New | Beijing seen as gaining ground in battle to curb illegal online lending to housing market

Beijing got off to a successful start in its efforts to stem illegal fund flows to the sizzling property market as 17 peer-to-peer (P2P) lending platforms suspended loans for down payments on property.

The suspensions come just two days after China’s central bank announced plans to crack down on illegal lending to homebuyers.

According to yingcanzixun.com, an online consultancy tracking operations of the mainland’s P2P companies, on Monday 17 companies halted lending to those who seek loans for down payments.

“A total 20 P2P players were offering loans for down payments,” an official with yingcanzixun.com said. “It was a huge withdrawal from the businesses.”

Zhou Xiaochuan, governor of the People’s Bank of China, told a press briefing on Saturday during the annual plenary session of the National People’s Congress that internet firms were barred from lending money to homebuyers for down payments.

The statement was viewed as a prelude to a nationwide inspection into some questionable P2P businesses as regulators blame some intermediary firms for lending practises that have inflated housing prices in top-tier cities.

China's Vice Housing Minister Lu Kehua speaks at a news conference, on the sidelines of the National People's Congress in Beijing on March 15. Photo: Reuters

Property prices in major cities such as Shanghai and Shenzhen soared last year as homebuyers bet on further price gains because of limited land supply.

As the central government cut interest rates, reduced mortgage down payments and embarked on monetary easing to help lower-tier cities soak up an excess supply of homes, the property market in China’s biggest cities bore the brunt of the home buying craze.
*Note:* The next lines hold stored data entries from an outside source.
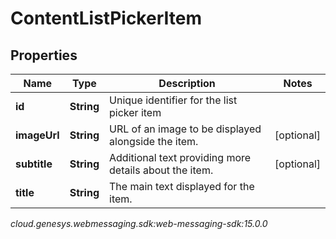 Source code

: # ContentListPickerItem


## Properties

| Name | Type | Description | Notes |
| ------------ | ------------- | ------------- | ------------- |
| **id** | **String** | Unique identifier for the list picker item |  |
| **imageUrl** | **String** | URL of an image to be displayed alongside the item. |  [optional] |
| **subtitle** | **String** | Additional text providing more details about the item. |  [optional] |
| **title** | **String** | The main text displayed for the item. |  |




_cloud.genesys.webmessaging.sdk:web-messaging-sdk:15.0.0_
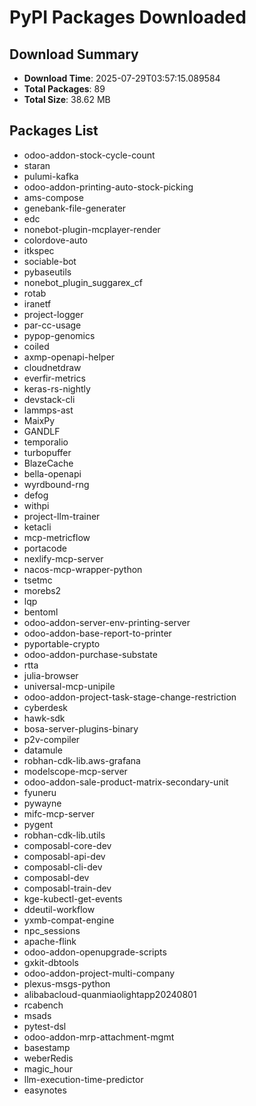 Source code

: # PyPI Packages Downloaded

## Download Summary
- **Download Time**: 2025-07-29T03:57:15.089584
- **Total Packages**: 89
- **Total Size**: 38.62 MB

## Packages List
- odoo-addon-stock-cycle-count
- staran
- pulumi-kafka
- odoo-addon-printing-auto-stock-picking
- ams-compose
- genebank-file-generater
- edc
- nonebot-plugin-mcplayer-render
- colordove-auto
- itkspec
- sociable-bot
- pybaseutils
- nonebot_plugin_suggarex_cf
- rotab
- iranetf
- project-logger
- par-cc-usage
- pypop-genomics
- coiled
- axmp-openapi-helper
- cloudnetdraw
- everfir-metrics
- keras-rs-nightly
- devstack-cli
- lammps-ast
- MaixPy
- GANDLF
- temporalio
- turbopuffer
- BlazeCache
- bella-openapi
- wyrdbound-rng
- defog
- withpi
- project-llm-trainer
- ketacli
- mcp-metricflow
- portacode
- nexlify-mcp-server
- nacos-mcp-wrapper-python
- tsetmc
- morebs2
- lqp
- bentoml
- odoo-addon-server-env-printing-server
- odoo-addon-base-report-to-printer
- pyportable-crypto
- odoo-addon-purchase-substate
- rtta
- julia-browser
- universal-mcp-unipile
- odoo-addon-project-task-stage-change-restriction
- cyberdesk
- hawk-sdk
- bosa-server-plugins-binary
- p2v-compiler
- datamule
- robhan-cdk-lib.aws-grafana
- modelscope-mcp-server
- odoo-addon-sale-product-matrix-secondary-unit
- fyuneru
- pywayne
- mifc-mcp-server
- pygent
- robhan-cdk-lib.utils
- composabl-core-dev
- composabl-api-dev
- composabl-cli-dev
- composabl-dev
- composabl-train-dev
- kge-kubectl-get-events
- ddeutil-workflow
- yxmb-compat-engine
- npc_sessions
- apache-flink
- odoo-addon-openupgrade-scripts
- gxkit-dbtools
- odoo-addon-project-multi-company
- plexus-msgs-python
- alibabacloud-quanmiaolightapp20240801
- rcabench
- msads
- pytest-dsl
- odoo-addon-mrp-attachment-mgmt
- basestamp
- weberRedis
- magic_hour
- llm-execution-time-predictor
- easynotes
Home prices in shanghai climbed 30 per cent last year and continued to jump another 20 per cent in January this year, according to industry officials.
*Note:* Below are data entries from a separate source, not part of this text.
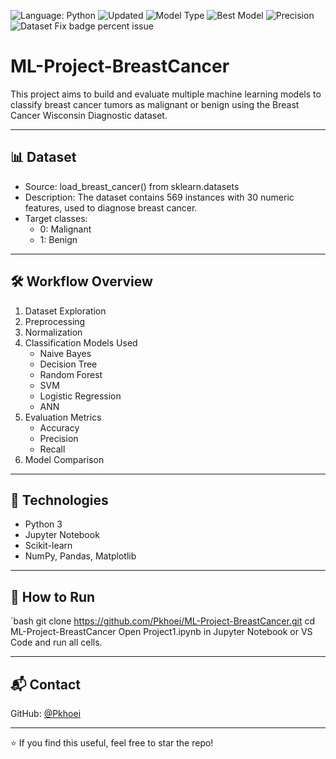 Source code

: ![Language: Python](https://img.shields.io/badge/Language-Python-blue)
![Updated](https://img.shields.io/badge/Updated-May_2025-success)
![Model Type](https://img.shields.io/badge/Model-Type:Classification-purple)
![Best Model](https://img.shields.io/badge/Best_Model-ANN_Accuracy:99%25-orange)
![Precision](https://img.shields.io/badge/Precision-98%25-blueviolet)
![Dataset](https://img.shields.io/badge/Dataset-Breast_Cancer_(Sklearn)-lightgrey)
Fix badge percent issue

# ML-Project-BreastCancer

This project aims to build and evaluate multiple machine learning models to classify breast cancer tumors as malignant or benign using the Breast Cancer Wisconsin Diagnostic dataset.

---

## 📊 Dataset

- Source: load_breast_cancer() from sklearn.datasets
- Description: The dataset contains 569 instances with 30 numeric features, used to diagnose breast cancer.
- Target classes:
  - 0: Malignant
  - 1: Benign

---

## 🛠️ Workflow Overview

1. Dataset Exploration  
2. Preprocessing  
3. Normalization  
4. Classification Models Used
   - Naive Bayes
   - Decision Tree
   - Random Forest
   - SVM
   - Logistic Regression
   - ANN
5. Evaluation Metrics
   - Accuracy  
   - Precision  
   - Recall  
6. Model Comparison

---

## 📌 Technologies

- Python 3  
- Jupyter Notebook  
- Scikit-learn  
- NumPy, Pandas, Matplotlib

---

## 🚀 How to Run

`bash
git clone https://github.com/Pkhoei/ML-Project-BreastCancer.git
cd ML-Project-BreastCancer
Open Project1.ipynb in Jupyter Notebook or VS Code and run all cells.

---

## 📬 Contact

GitHub: [@Pkhoei](https://github.com/Pkhoei)

---

⭐️ If you find this useful, feel free to star the repo!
The authorities, battered by worries of a sudden collapse of the property market in the major cities, intensified supervision on real estate agents and financing firms, charging some of them with improperly rigging home prices to pocket illicit gains.

Some of the agents were found to have been directly involved in grey market financing businesses or to have assisted P2P providers in carrying out illegal lending practises, Lu Kehua, a vice minister of housing and urban-rural development, told a press conference yesterday.
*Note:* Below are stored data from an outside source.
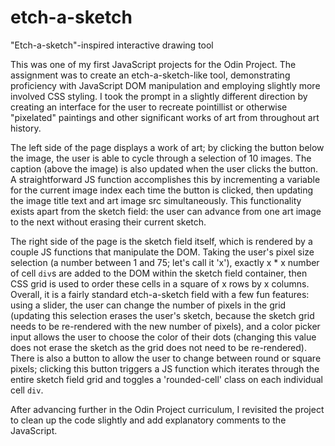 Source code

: # etch-a-sketch
"Etch-a-sketch"-inspired interactive drawing tool

This was one of my first JavaScript projects for the Odin Project. The assignment was to create an etch-a-sketch-like tool, demonstrating proficiency with JavaScript DOM manipulation and employing slightly more involved CSS styling. I took the prompt in a slightly different direction by creating an interface for the user to recreate pointillist or otherwise "pixelated" paintings and other significant works of art from throughout art history.

The left side of the page displays a work of art; by clicking the button below the image, the user is able to cycle through a selection of 10 images. The caption (above the image) is also updated when the user clicks the button. A straightforward JS function accomplishes this by incrementing a variable for the current image index each time the button is clicked, then updating the image title text and art image src simultaneously. This functionality exists apart from the sketch field: the user can advance from one art image to the next without erasing their current sketch.

The right side of the page is the sketch field itself, which is rendered by a couple JS functions that manipulate the DOM. Taking the user's pixel size selection (a number between 1 and 75; let's call it 'x'), exactly x * x number of cell <code>div</code>s are added to the DOM within the sketch field container, then CSS grid is used to order these cells in a square of x rows by x columns. Overall, it is a fairly standard etch-a-sketch field with a few fun features: using a slider, the user can change the number of pixels in the grid (updating this selection erases the user's sketch, because the sketch grid needs to be re-rendered with the new number of pixels), and a color picker input allows the user to choose the color of their dots (changing this value does not erase the sketch as the grid does not need to be re-rendered). There is also a button to allow the user to change between round or square pixels; clicking this button triggers a JS function which iterates through the entire sketch field grid and toggles a 'rounded-cell' class on each individual cell <code>div</code>.

After advancing further in the Odin Project curriculum, I revisited the project to clean up the code slightly and add explanatory comments to the JavaScript.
P2P has increasingly become a threat to the mainland’s financial stability due to the lack of an efficient monitoring system.

A P2P provider is technically not allowed to take deposits from investors before lending the money to borrowers.

But hundreds of the online lending businesses are acting as shadow banks.

The mainland’s law-enforcement authorities including the police, the courts and prosecutors are now stepping up efforts to crack down on illegal private lending via the internet.